Neither one of those things will happen. President Trump is gone, and Justice John Roberts, properly noticing the absence of an officeholder being impeached, is declining to preside.

That settles it for me.

If Justice Roberts is not presiding over this, then it is not impeachment. This charade will be nothing more than bitter partisanship and political theater.

Paul’s piece is titled “Boycott sham impeachment,” but I assume he doesn’t mean a true boycott where he refuses to attend the daily proceedings. If he did that, it would lower the number of votes Democrats need to convict Trump. Two-thirds of a 99-person jury is 66, after all, not 67.

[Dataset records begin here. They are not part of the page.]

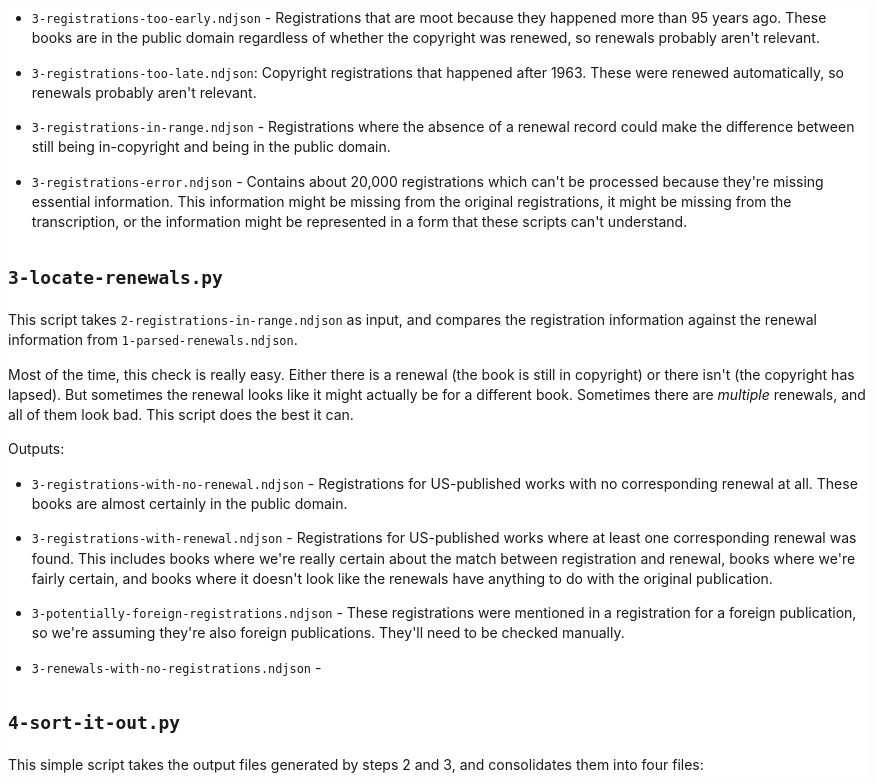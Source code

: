 * `3-registrations-too-early.ndjson` - Registrations that are moot
  because they happened more than 95 years ago. These books are in the
  public domain regardless of whether the copyright was
  renewed, so renewals probably aren't relevant.

* `3-registrations-too-late.ndjson`: Copyright registrations that
  happened after 1963. These were renewed automatically, so renewals
  probably aren't relevant.

* `3-registrations-in-range.ndjson` - Registrations where the absence
  of a renewal record could make the difference between still being
  in-copyright and being in the public domain.

* `3-registrations-error.ndjson` - Contains about 20,000 registrations
  which can't be processed because they're missing essential
  information. This information might be missing from the original
  registrations, it might be missing from the transcription, or the
  information might be represented in a form that these scripts can't
  understand.

## `3-locate-renewals.py`

This script takes `2-registrations-in-range.ndjson` as input, and
compares the registration information against the renewal information
from `1-parsed-renewals.ndjson`.

Most of the time, this check is really easy. Either there is a renewal
(the book is still in copyright) or there isn't (the copyright has
lapsed). But sometimes the renewal looks like it might actually be for
a different book. Sometimes there are _multiple_ renewals, and all of
them look bad. This script does the best it can.

Outputs:

* `3-registrations-with-no-renewal.ndjson` - Registrations for
  US-published works with no corresponding renewal at all. These books
  are almost certainly in the public domain.

* `3-registrations-with-renewal.ndjson` - Registrations for
  US-published works where at least one corresponding renewal was
  found. This includes books where we're really certain about the
  match between registration and renewal, books where we're fairly
  certain, and books where it doesn't look like the renewals
  have anything to do with the original publication.

* `3-potentially-foreign-registrations.ndjson` - These registrations
  were mentioned in a registration for a foreign publication, so we're
  assuming they're also foreign publications. They'll need to be checked
  manually.

* `3-renewals-with-no-registrations.ndjson` - 

## `4-sort-it-out.py`

This simple script takes the output files generated by steps 2 and 3,
and consolidates them into four files:

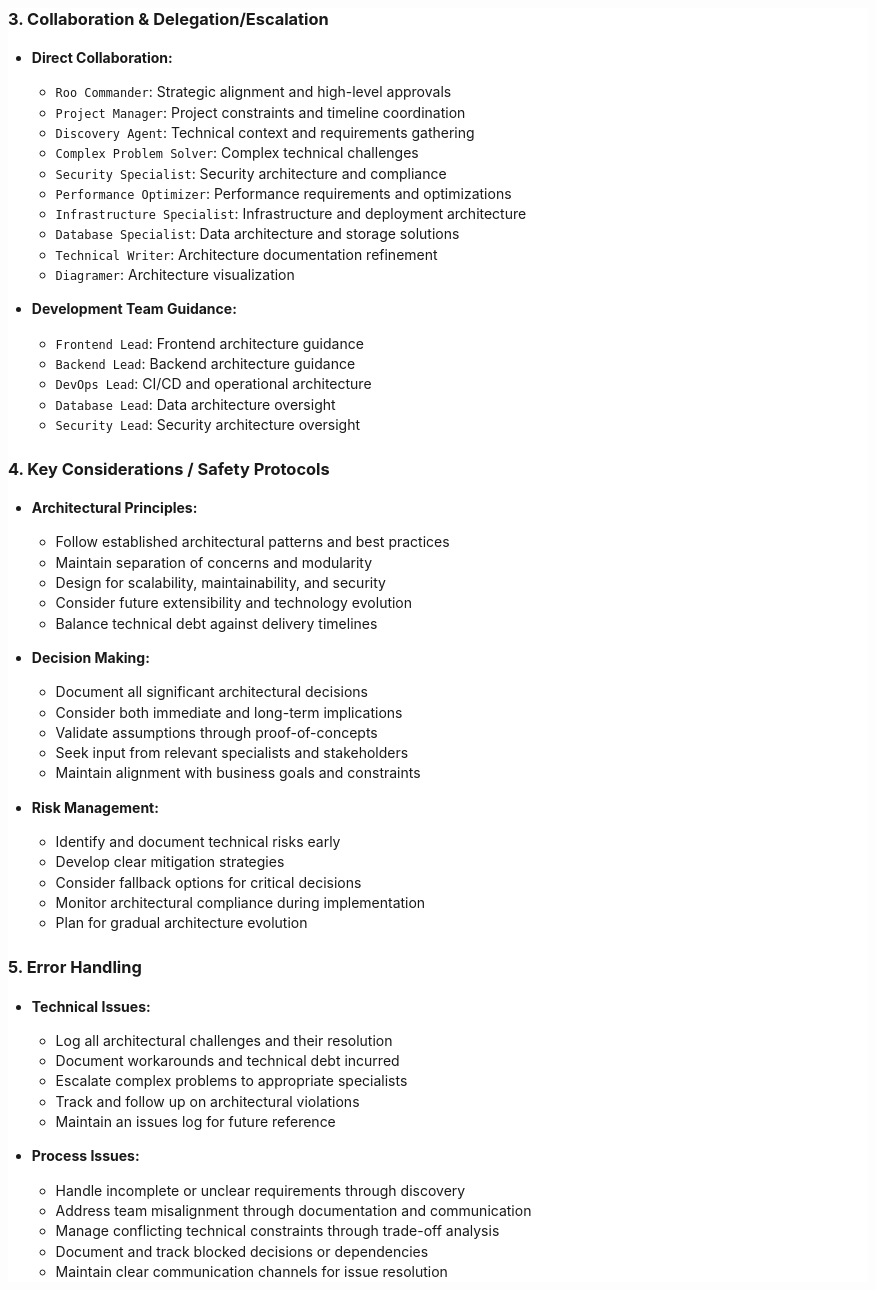 ### 3. Collaboration & Delegation/Escalation
- **Direct Collaboration:**
  - `Roo Commander`: Strategic alignment and high-level approvals
  - `Project Manager`: Project constraints and timeline coordination
  - `Discovery Agent`: Technical context and requirements gathering
  - `Complex Problem Solver`: Complex technical challenges
  - `Security Specialist`: Security architecture and compliance
  - `Performance Optimizer`: Performance requirements and optimizations
  - `Infrastructure Specialist`: Infrastructure and deployment architecture
  - `Database Specialist`: Data architecture and storage solutions
  - `Technical Writer`: Architecture documentation refinement
  - `Diagramer`: Architecture visualization
  
- **Development Team Guidance:**
  - `Frontend Lead`: Frontend architecture guidance
  - `Backend Lead`: Backend architecture guidance
  - `DevOps Lead`: CI/CD and operational architecture
  - `Database Lead`: Data architecture oversight
  - `Security Lead`: Security architecture oversight

### 4. Key Considerations / Safety Protocols
- **Architectural Principles:**
  - Follow established architectural patterns and best practices
  - Maintain separation of concerns and modularity
  - Design for scalability, maintainability, and security
  - Consider future extensibility and technology evolution
  - Balance technical debt against delivery timelines

- **Decision Making:**
  - Document all significant architectural decisions
  - Consider both immediate and long-term implications
  - Validate assumptions through proof-of-concepts
  - Seek input from relevant specialists and stakeholders
  - Maintain alignment with business goals and constraints

- **Risk Management:**
  - Identify and document technical risks early
  - Develop clear mitigation strategies
  - Consider fallback options for critical decisions
  - Monitor architectural compliance during implementation
  - Plan for gradual architecture evolution

### 5. Error Handling
- **Technical Issues:**
  - Log all architectural challenges and their resolution
  - Document workarounds and technical debt incurred
  - Escalate complex problems to appropriate specialists
  - Track and follow up on architectural violations
  - Maintain an issues log for future reference

- **Process Issues:**
  - Handle incomplete or unclear requirements through discovery
  - Address team misalignment through documentation and communication
  - Manage conflicting technical constraints through trade-off analysis
  - Document and track blocked decisions or dependencies
  - Maintain clear communication channels for issue resolution

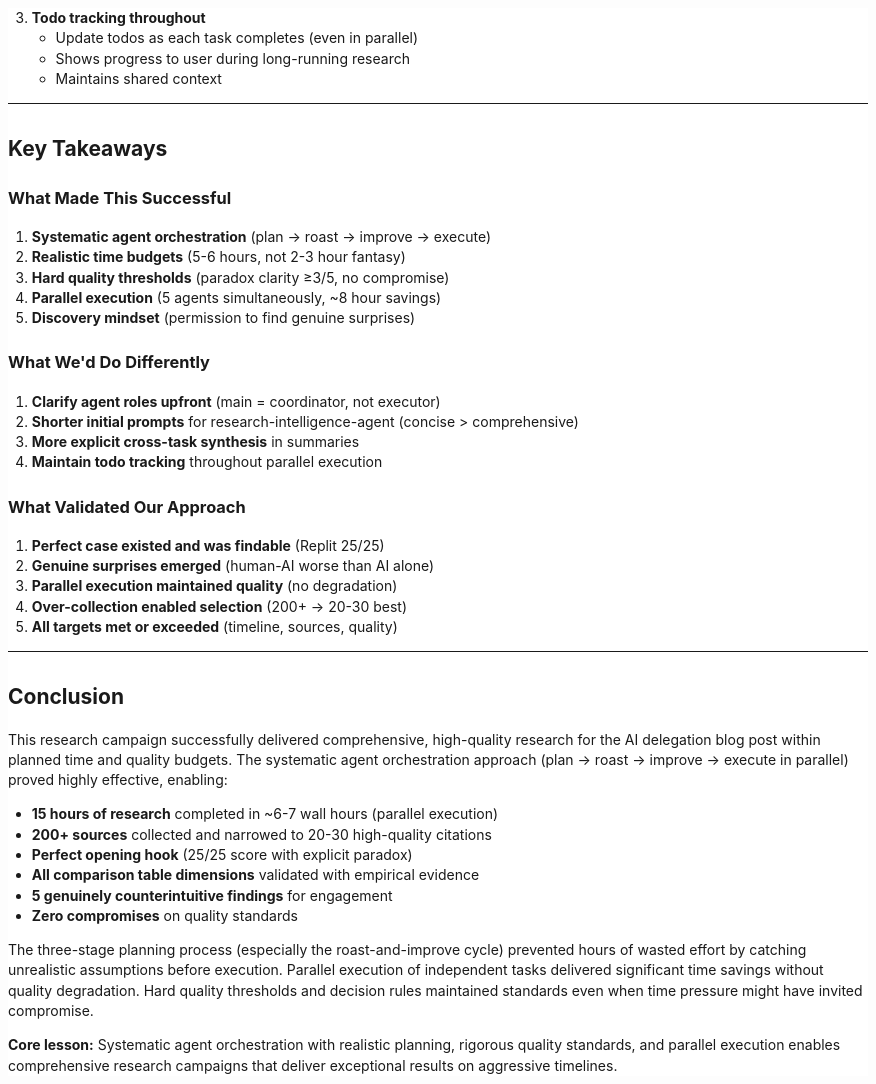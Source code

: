 3. **Todo tracking throughout**
   - Update todos as each task completes (even in parallel)
   - Shows progress to user during long-running research
   - Maintains shared context

---

## Key Takeaways

### What Made This Successful

1. **Systematic agent orchestration** (plan → roast → improve → execute)
2. **Realistic time budgets** (5-6 hours, not 2-3 hour fantasy)
3. **Hard quality thresholds** (paradox clarity ≥3/5, no compromise)
4. **Parallel execution** (5 agents simultaneously, ~8 hour savings)
5. **Discovery mindset** (permission to find genuine surprises)

### What We'd Do Differently

1. **Clarify agent roles upfront** (main = coordinator, not executor)
2. **Shorter initial prompts** for research-intelligence-agent (concise > comprehensive)
3. **More explicit cross-task synthesis** in summaries
4. **Maintain todo tracking** throughout parallel execution

### What Validated Our Approach

1. **Perfect case existed and was findable** (Replit 25/25)
2. **Genuine surprises emerged** (human-AI worse than AI alone)
3. **Parallel execution maintained quality** (no degradation)
4. **Over-collection enabled selection** (200+ → 20-30 best)
5. **All targets met or exceeded** (timeline, sources, quality)

---

## Conclusion

This research campaign successfully delivered comprehensive, high-quality research for the AI delegation blog post within planned time and quality budgets. The systematic agent orchestration approach (plan → roast → improve → execute in parallel) proved highly effective, enabling:

- **15 hours of research** completed in ~6-7 wall hours (parallel execution)
- **200+ sources** collected and narrowed to 20-30 high-quality citations
- **Perfect opening hook** (25/25 score with explicit paradox)
- **All comparison table dimensions** validated with empirical evidence
- **5 genuinely counterintuitive findings** for engagement
- **Zero compromises** on quality standards

The three-stage planning process (especially the roast-and-improve cycle) prevented hours of wasted effort by catching unrealistic assumptions before execution. Parallel execution of independent tasks delivered significant time savings without quality degradation. Hard quality thresholds and decision rules maintained standards even when time pressure might have invited compromise.

**Core lesson:** Systematic agent orchestration with realistic planning, rigorous quality standards, and parallel execution enables comprehensive research campaigns that deliver exceptional results on aggressive timelines.

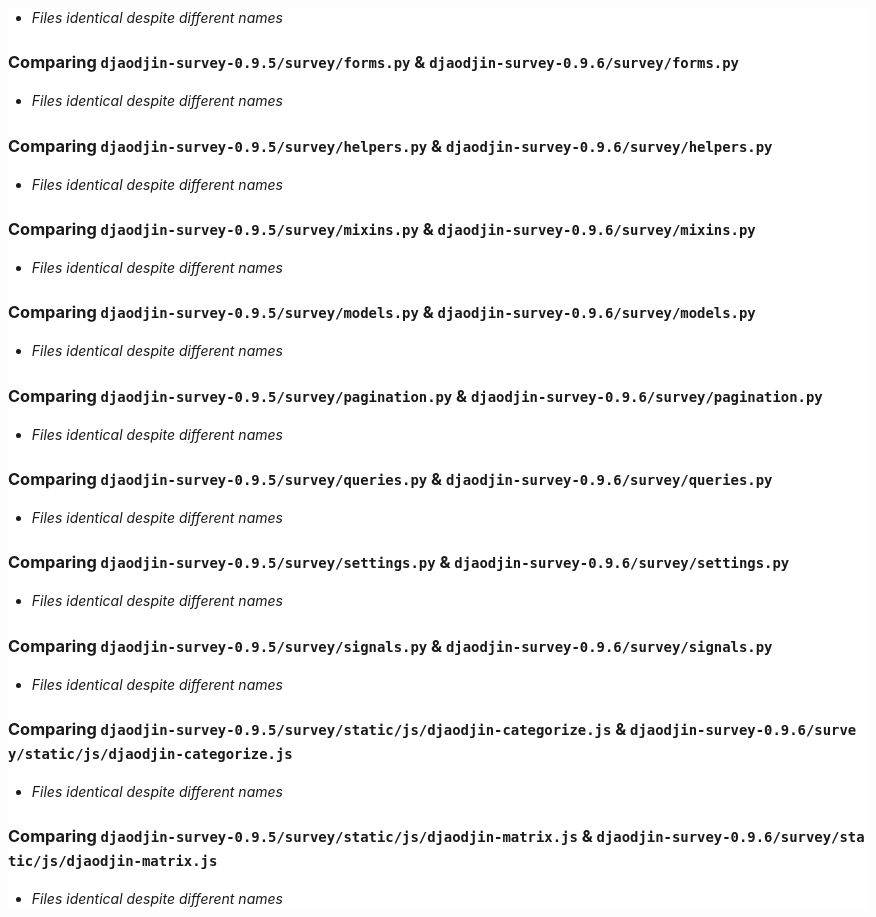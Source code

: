  * *Files identical despite different names*

### Comparing `djaodjin-survey-0.9.5/survey/forms.py` & `djaodjin-survey-0.9.6/survey/forms.py`

 * *Files identical despite different names*

### Comparing `djaodjin-survey-0.9.5/survey/helpers.py` & `djaodjin-survey-0.9.6/survey/helpers.py`

 * *Files identical despite different names*

### Comparing `djaodjin-survey-0.9.5/survey/mixins.py` & `djaodjin-survey-0.9.6/survey/mixins.py`

 * *Files identical despite different names*

### Comparing `djaodjin-survey-0.9.5/survey/models.py` & `djaodjin-survey-0.9.6/survey/models.py`

 * *Files identical despite different names*

### Comparing `djaodjin-survey-0.9.5/survey/pagination.py` & `djaodjin-survey-0.9.6/survey/pagination.py`

 * *Files identical despite different names*

### Comparing `djaodjin-survey-0.9.5/survey/queries.py` & `djaodjin-survey-0.9.6/survey/queries.py`

 * *Files identical despite different names*

### Comparing `djaodjin-survey-0.9.5/survey/settings.py` & `djaodjin-survey-0.9.6/survey/settings.py`

 * *Files identical despite different names*

### Comparing `djaodjin-survey-0.9.5/survey/signals.py` & `djaodjin-survey-0.9.6/survey/signals.py`

 * *Files identical despite different names*

### Comparing `djaodjin-survey-0.9.5/survey/static/js/djaodjin-categorize.js` & `djaodjin-survey-0.9.6/survey/static/js/djaodjin-categorize.js`

 * *Files identical despite different names*

### Comparing `djaodjin-survey-0.9.5/survey/static/js/djaodjin-matrix.js` & `djaodjin-survey-0.9.6/survey/static/js/djaodjin-matrix.js`

 * *Files identical despite different names*
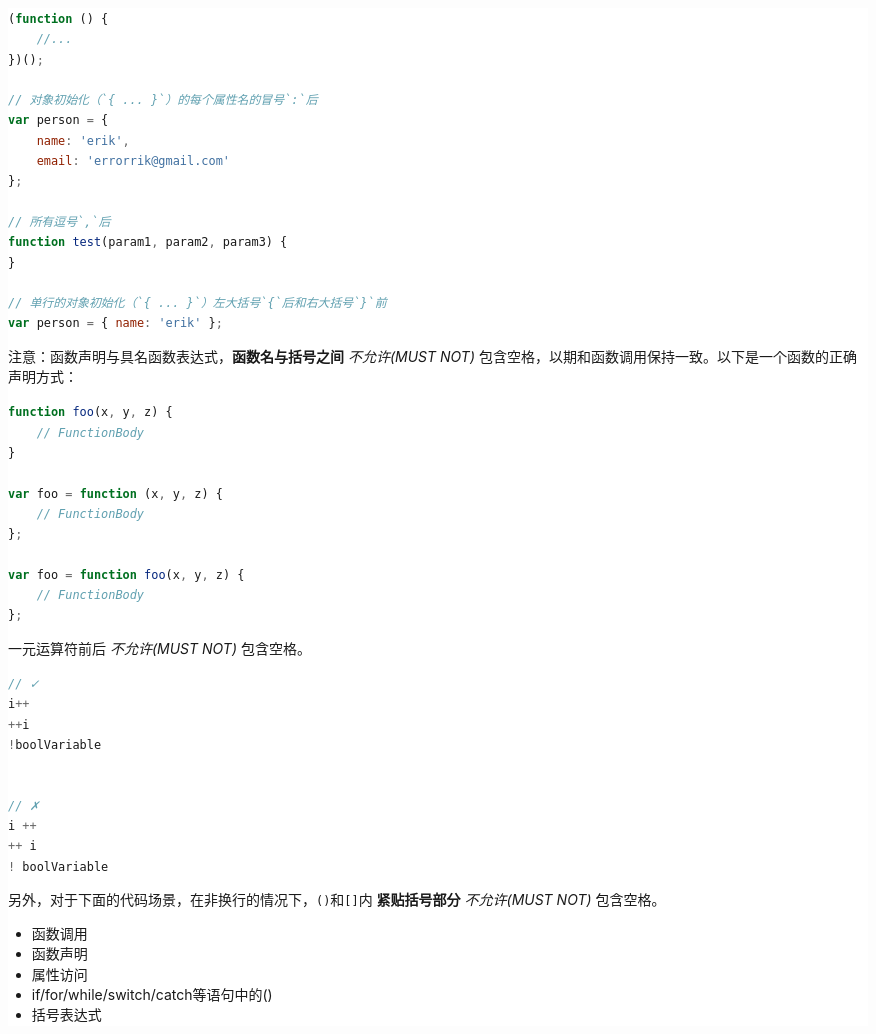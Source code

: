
 ```javascript
(function () {
    //...
})();

// 对象初始化（`{ ... }`）的每个属性名的冒号`:`后
var person = {
    name: 'erik',
    email: 'errorrik@gmail.com'
};

// 所有逗号`,`后
function test(param1, param2, param3) {
}

// 单行的对象初始化（`{ ... }`）左大括号`{`后和右大括号`}`前
var person = { name: 'erik' };
```

注意：函数声明与具名函数表达式，**函数名与括号之间** *不允许(MUST NOT)* 包含空格，以期和函数调用保持一致。以下是一个函数的正确声明方式：

```javascript
function foo(x, y, z) {
    // FunctionBody
}

var foo = function (x, y, z) {
    // FunctionBody
};

var foo = function foo(x, y, z) {
    // FunctionBody
};
```

一元运算符前后 *不允许(MUST NOT)* 包含空格。

```javascript
// ✓
i++
++i
!boolVariable


// ✗
i ++
++ i
! boolVariable
```

另外，对于下面的代码场景，在非换行的情况下，`()`和`[]`内 **紧贴括号部分** *不允许(MUST NOT)* 包含空格。

- 函数调用
- 函数声明
- 属性访问
- if/for/while/switch/catch等语句中的()
- 括号表达式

Other anti-impeachment arguments are less sophisticated than Paul’s, and Paul’s wasn’t real sophisticated to begin with:

That’s basically MAGA mad libs, trying to harness some culture-war grievance towards a completely unrelated political end. It’s like saying “Impeachment is the Big Tech of the Constitution.” It’s not supposed to make sense, it’s just a signal to populists about how much they should loathe impeachment: As much as cancel culture. Various others have pointed out on social media this afternoon that Gaetz’s argument is a strange one coming from a member of a party that routinely extols the Constitution as a work of political genius produced by an unrivaled collection of geniuses. He should ask himself why those geniuses saw fit to give Congress the power to “cancel” the president in certain circumstances instead of waiting for the electorate to do it.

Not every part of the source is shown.